• _PROVIDED RECORDS_:
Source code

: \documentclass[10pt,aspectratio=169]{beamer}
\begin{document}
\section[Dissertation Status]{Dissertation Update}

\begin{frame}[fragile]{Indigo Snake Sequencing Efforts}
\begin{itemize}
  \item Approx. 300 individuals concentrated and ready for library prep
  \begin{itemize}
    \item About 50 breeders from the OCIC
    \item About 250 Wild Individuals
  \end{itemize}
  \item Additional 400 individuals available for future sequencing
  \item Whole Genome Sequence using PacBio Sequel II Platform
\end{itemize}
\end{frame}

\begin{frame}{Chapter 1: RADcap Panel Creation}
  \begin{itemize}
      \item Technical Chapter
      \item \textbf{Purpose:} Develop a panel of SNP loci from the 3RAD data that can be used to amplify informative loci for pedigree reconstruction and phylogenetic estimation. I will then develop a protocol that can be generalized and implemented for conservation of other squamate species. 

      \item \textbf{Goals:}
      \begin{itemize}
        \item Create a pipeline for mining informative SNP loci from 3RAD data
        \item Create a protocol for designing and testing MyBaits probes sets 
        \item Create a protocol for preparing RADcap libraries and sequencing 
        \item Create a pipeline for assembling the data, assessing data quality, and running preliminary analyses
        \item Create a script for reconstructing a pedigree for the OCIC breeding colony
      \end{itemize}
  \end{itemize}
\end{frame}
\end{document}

• _PROBLEM REQUIREMENTS_:
Counting every line of the entries that holds the word "itemize", report the total and no other text.

• _YOUR SOLUTION_:
8